**Given data:**
╔══
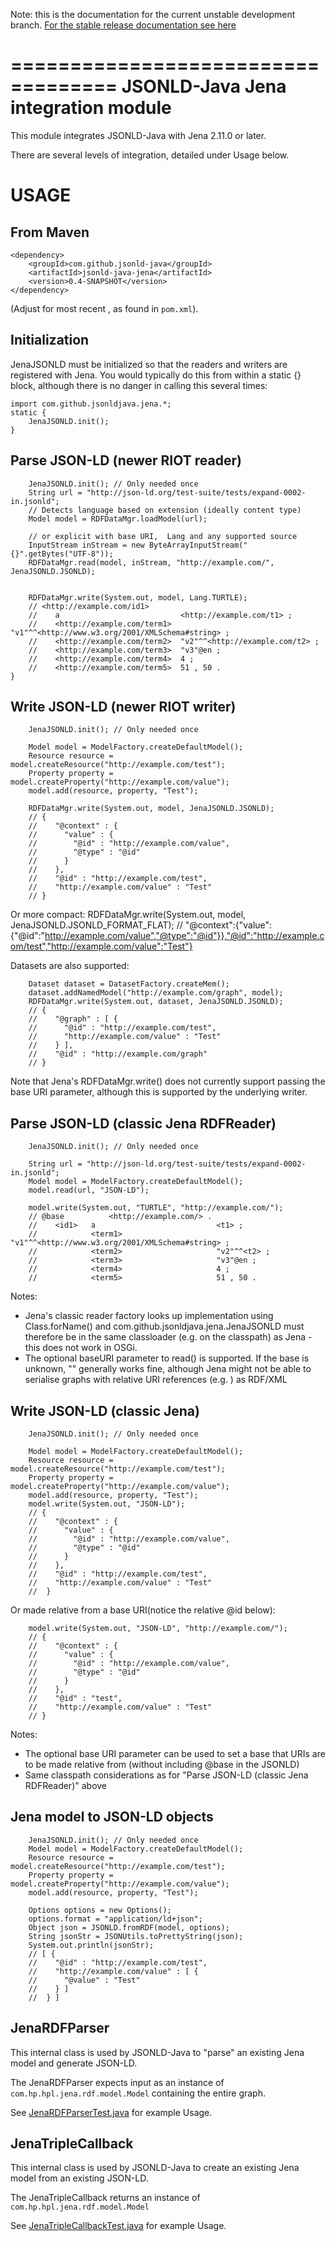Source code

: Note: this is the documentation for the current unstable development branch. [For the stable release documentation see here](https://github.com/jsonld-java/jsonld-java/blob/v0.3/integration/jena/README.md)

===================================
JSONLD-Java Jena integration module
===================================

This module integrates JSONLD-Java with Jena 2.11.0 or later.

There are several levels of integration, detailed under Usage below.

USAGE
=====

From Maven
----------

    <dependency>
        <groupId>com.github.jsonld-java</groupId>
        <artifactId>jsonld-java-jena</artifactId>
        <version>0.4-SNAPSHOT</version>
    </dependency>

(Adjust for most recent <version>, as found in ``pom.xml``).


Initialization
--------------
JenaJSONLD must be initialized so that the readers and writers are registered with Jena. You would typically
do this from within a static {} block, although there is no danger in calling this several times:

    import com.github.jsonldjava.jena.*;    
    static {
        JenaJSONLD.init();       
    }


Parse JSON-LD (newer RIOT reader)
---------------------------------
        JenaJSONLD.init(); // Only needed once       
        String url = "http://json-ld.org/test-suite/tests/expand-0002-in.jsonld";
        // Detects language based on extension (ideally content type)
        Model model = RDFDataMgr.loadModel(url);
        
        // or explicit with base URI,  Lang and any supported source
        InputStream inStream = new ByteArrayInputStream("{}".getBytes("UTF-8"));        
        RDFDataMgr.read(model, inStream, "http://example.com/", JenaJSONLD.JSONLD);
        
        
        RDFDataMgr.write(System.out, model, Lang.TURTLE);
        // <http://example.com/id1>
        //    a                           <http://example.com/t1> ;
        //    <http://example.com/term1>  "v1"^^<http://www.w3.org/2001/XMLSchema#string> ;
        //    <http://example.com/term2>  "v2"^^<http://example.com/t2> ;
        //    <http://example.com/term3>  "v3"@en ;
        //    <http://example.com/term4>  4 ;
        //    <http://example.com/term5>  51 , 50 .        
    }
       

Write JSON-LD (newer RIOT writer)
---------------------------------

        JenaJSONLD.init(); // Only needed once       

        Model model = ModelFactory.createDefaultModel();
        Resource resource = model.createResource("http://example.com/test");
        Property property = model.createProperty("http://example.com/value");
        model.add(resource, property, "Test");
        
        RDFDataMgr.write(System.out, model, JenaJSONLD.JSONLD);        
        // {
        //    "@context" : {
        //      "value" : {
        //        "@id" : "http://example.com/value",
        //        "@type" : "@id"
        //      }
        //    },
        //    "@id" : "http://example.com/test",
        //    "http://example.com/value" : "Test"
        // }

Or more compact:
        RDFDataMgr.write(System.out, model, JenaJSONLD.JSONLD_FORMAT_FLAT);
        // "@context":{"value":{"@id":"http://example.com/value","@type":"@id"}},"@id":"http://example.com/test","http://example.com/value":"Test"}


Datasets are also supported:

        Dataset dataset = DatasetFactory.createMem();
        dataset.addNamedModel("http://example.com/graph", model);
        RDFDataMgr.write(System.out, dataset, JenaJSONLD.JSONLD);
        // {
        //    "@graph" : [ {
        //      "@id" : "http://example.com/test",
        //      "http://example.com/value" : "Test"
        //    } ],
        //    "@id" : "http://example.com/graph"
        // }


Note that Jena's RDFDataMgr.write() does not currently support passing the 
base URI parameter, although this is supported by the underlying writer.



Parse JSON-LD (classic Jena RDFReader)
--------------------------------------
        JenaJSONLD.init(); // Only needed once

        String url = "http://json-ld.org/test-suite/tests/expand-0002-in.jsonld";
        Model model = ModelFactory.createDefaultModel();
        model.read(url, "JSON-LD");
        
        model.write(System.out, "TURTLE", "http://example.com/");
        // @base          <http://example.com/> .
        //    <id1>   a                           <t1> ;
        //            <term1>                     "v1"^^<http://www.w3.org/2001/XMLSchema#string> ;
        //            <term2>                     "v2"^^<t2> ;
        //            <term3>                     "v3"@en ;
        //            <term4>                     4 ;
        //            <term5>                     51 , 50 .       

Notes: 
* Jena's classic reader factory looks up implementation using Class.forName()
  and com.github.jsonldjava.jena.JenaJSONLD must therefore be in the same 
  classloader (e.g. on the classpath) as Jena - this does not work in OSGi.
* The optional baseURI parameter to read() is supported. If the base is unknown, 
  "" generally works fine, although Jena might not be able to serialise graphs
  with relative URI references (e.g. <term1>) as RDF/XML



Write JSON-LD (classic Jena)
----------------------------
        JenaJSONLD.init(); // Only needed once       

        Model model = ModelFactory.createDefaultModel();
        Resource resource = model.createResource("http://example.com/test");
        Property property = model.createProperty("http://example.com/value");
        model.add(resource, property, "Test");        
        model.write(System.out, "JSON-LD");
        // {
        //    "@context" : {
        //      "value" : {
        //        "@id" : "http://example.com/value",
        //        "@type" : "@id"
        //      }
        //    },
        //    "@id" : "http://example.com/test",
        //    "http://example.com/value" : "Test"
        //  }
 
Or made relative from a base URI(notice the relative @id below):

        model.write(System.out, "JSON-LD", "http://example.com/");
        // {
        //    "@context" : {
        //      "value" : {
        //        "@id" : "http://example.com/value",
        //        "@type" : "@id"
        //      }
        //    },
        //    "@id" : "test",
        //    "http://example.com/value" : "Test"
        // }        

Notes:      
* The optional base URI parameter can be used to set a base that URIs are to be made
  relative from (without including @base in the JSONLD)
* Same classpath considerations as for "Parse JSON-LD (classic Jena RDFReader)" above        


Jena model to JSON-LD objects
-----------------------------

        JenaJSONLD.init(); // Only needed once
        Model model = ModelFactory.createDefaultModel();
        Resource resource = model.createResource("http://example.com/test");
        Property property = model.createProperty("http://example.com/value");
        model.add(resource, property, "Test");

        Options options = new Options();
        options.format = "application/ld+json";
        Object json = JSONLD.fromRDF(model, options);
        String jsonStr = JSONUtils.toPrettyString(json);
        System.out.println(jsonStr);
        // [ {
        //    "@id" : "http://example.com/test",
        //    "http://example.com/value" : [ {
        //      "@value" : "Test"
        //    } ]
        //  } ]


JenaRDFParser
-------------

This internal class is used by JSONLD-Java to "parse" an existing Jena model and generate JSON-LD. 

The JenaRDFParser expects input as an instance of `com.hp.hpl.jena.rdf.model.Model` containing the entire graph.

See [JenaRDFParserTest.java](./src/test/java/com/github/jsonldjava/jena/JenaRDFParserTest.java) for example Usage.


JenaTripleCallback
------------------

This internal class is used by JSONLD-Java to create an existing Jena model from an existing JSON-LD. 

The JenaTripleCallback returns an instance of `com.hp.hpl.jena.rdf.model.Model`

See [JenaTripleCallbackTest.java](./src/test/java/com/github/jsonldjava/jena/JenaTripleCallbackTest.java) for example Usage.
╚══
**Goal of the exercise:** Give back the whole listing exactly as it stands. No pictures belong in the copy.

**Completed task:**
Source code

: Note: this is the documentation for the current unstable development branch. [For the stable release documentation see here](https://github.com/jsonld-java/jsonld-java/blob/v0.3/integration/jena/README.md)

===================================
JSONLD-Java Jena integration module
===================================

This module integrates JSONLD-Java with Jena 2.11.0 or later.

There are several levels of integration, detailed under Usage below.

USAGE
=====

From Maven
----------

    <dependency>
        <groupId>com.github.jsonld-java</groupId>
        <artifactId>jsonld-java-jena</artifactId>
        <version>0.4-SNAPSHOT</version>
    </dependency>

(Adjust for most recent <version>, as found in ``pom.xml``).


Initialization
--------------
JenaJSONLD must be initialized so that the readers and writers are registered with Jena. You would typically
do this from within a static {} block, although there is no danger in calling this several times:

    import com.github.jsonldjava.jena.*;    
    static {
        JenaJSONLD.init();       
    }


Parse JSON-LD (newer RIOT reader)
---------------------------------
        JenaJSONLD.init(); // Only needed once       
        String url = "http://json-ld.org/test-suite/tests/expand-0002-in.jsonld";
        // Detects language based on extension (ideally content type)
        Model model = RDFDataMgr.loadModel(url);
        
        // or explicit with base URI,  Lang and any supported source
        InputStream inStream = new ByteArrayInputStream("{}".getBytes("UTF-8"));        
        RDFDataMgr.read(model, inStream, "http://example.com/", JenaJSONLD.JSONLD);
        
        
        RDFDataMgr.write(System.out, model, Lang.TURTLE);
        // <http://example.com/id1>
        //    a                           <http://example.com/t1> ;
        //    <http://example.com/term1>  "v1"^^<http://www.w3.org/2001/XMLSchema#string> ;
        //    <http://example.com/term2>  "v2"^^<http://example.com/t2> ;
        //    <http://example.com/term3>  "v3"@en ;
        //    <http://example.com/term4>  4 ;
        //    <http://example.com/term5>  51 , 50 .        
    }
       

Write JSON-LD (newer RIOT writer)
---------------------------------

        JenaJSONLD.init(); // Only needed once       

        Model model = ModelFactory.createDefaultModel();
        Resource resource = model.createResource("http://example.com/test");
        Property property = model.createProperty("http://example.com/value");
        model.add(resource, property, "Test");
        
        RDFDataMgr.write(System.out, model, JenaJSONLD.JSONLD);        
        // {
        //    "@context" : {
        //      "value" : {
        //        "@id" : "http://example.com/value",
        //        "@type" : "@id"
        //      }
        //    },
        //    "@id" : "http://example.com/test",
        //    "http://example.com/value" : "Test"
        // }

Or more compact:
        RDFDataMgr.write(System.out, model, JenaJSONLD.JSONLD_FORMAT_FLAT);
        // "@context":{"value":{"@id":"http://example.com/value","@type":"@id"}},"@id":"http://example.com/test","http://example.com/value":"Test"}


Datasets are also supported:

        Dataset dataset = DatasetFactory.createMem();
        dataset.addNamedModel("http://example.com/graph", model);
        RDFDataMgr.write(System.out, dataset, JenaJSONLD.JSONLD);
        // {
        //    "@graph" : [ {
        //      "@id" : "http://example.com/test",
        //      "http://example.com/value" : "Test"
        //    } ],
        //    "@id" : "http://example.com/graph"
        // }


Note that Jena's RDFDataMgr.write() does not currently support passing the 
base URI parameter, although this is supported by the underlying writer.



Parse JSON-LD (classic Jena RDFReader)
--------------------------------------
        JenaJSONLD.init(); // Only needed once

        String url = "http://json-ld.org/test-suite/tests/expand-0002-in.jsonld";
        Model model = ModelFactory.createDefaultModel();
        model.read(url, "JSON-LD");
        
        model.write(System.out, "TURTLE", "http://example.com/");
        // @base          <http://example.com/> .
        //    <id1>   a                           <t1> ;
        //            <term1>                     "v1"^^<http://www.w3.org/2001/XMLSchema#string> ;
        //            <term2>                     "v2"^^<t2> ;
        //            <term3>                     "v3"@en ;
        //            <term4>                     4 ;
        //            <term5>                     51 , 50 .       

Notes: 
* Jena's classic reader factory looks up implementation using Class.forName()
  and com.github.jsonldjava.jena.JenaJSONLD must therefore be in the same 
  classloader (e.g. on the classpath) as Jena - this does not work in OSGi.
* The optional baseURI parameter to read() is supported. If the base is unknown, 
  "" generally works fine, although Jena might not be able to serialise graphs
  with relative URI references (e.g. <term1>) as RDF/XML



Write JSON-LD (classic Jena)
----------------------------
        JenaJSONLD.init(); // Only needed once       

        Model model = ModelFactory.createDefaultModel();
        Resource resource = model.createResource("http://example.com/test");
        Property property = model.createProperty("http://example.com/value");
        model.add(resource, property, "Test");        
        model.write(System.out, "JSON-LD");
        // {
        //    "@context" : {
        //      "value" : {
        //        "@id" : "http://example.com/value",
        //        "@type" : "@id"
        //      }
        //    },
        //    "@id" : "http://example.com/test",
        //    "http://example.com/value" : "Test"
        //  }
 
Or made relative from a base URI(notice the relative @id below):

        model.write(System.out, "JSON-LD", "http://example.com/");
        // {
        //    "@context" : {
        //      "value" : {
        //        "@id" : "http://example.com/value",
        //        "@type" : "@id"
        //      }
        //    },
        //    "@id" : "test",
        //    "http://example.com/value" : "Test"
        // }        

Notes:      
* The optional base URI parameter can be used to set a base that URIs are to be made
  relative from (without including @base in the JSONLD)
* Same classpath considerations as for "Parse JSON-LD (classic Jena RDFReader)" above        


Jena model to JSON-LD objects
-----------------------------

        JenaJSONLD.init(); // Only needed once
        Model model = ModelFactory.createDefaultModel();
        Resource resource = model.createResource("http://example.com/test");
        Property property = model.createProperty("http://example.com/value");
        model.add(resource, property, "Test");

        Options options = new Options();
        options.format = "application/ld+json";
        Object json = JSONLD.fromRDF(model, options);
        String jsonStr = JSONUtils.toPrettyString(json);
        System.out.println(jsonStr);
        // [ {
        //    "@id" : "http://example.com/test",
        //    "http://example.com/value" : [ {
        //      "@value" : "Test"
        //    } ]
        //  } ]


JenaRDFParser
-------------

This internal class is used by JSONLD-Java to "parse" an existing Jena model and generate JSON-LD. 

The JenaRDFParser expects input as an instance of `com.hp.hpl.jena.rdf.model.Model` containing the entire graph.

See [JenaRDFParserTest.java](./src/test/java/com/github/jsonldjava/jena/JenaRDFParserTest.java) for example Usage.


JenaTripleCallback
------------------

This internal class is used by JSONLD-Java to create an existing Jena model from an existing JSON-LD. 

The JenaTripleCallback returns an instance of `com.hp.hpl.jena.rdf.model.Model`

See [JenaTripleCallbackTest.java](./src/test/java/com/github/jsonldjava/jena/JenaTripleCallbackTest.java) for example Usage.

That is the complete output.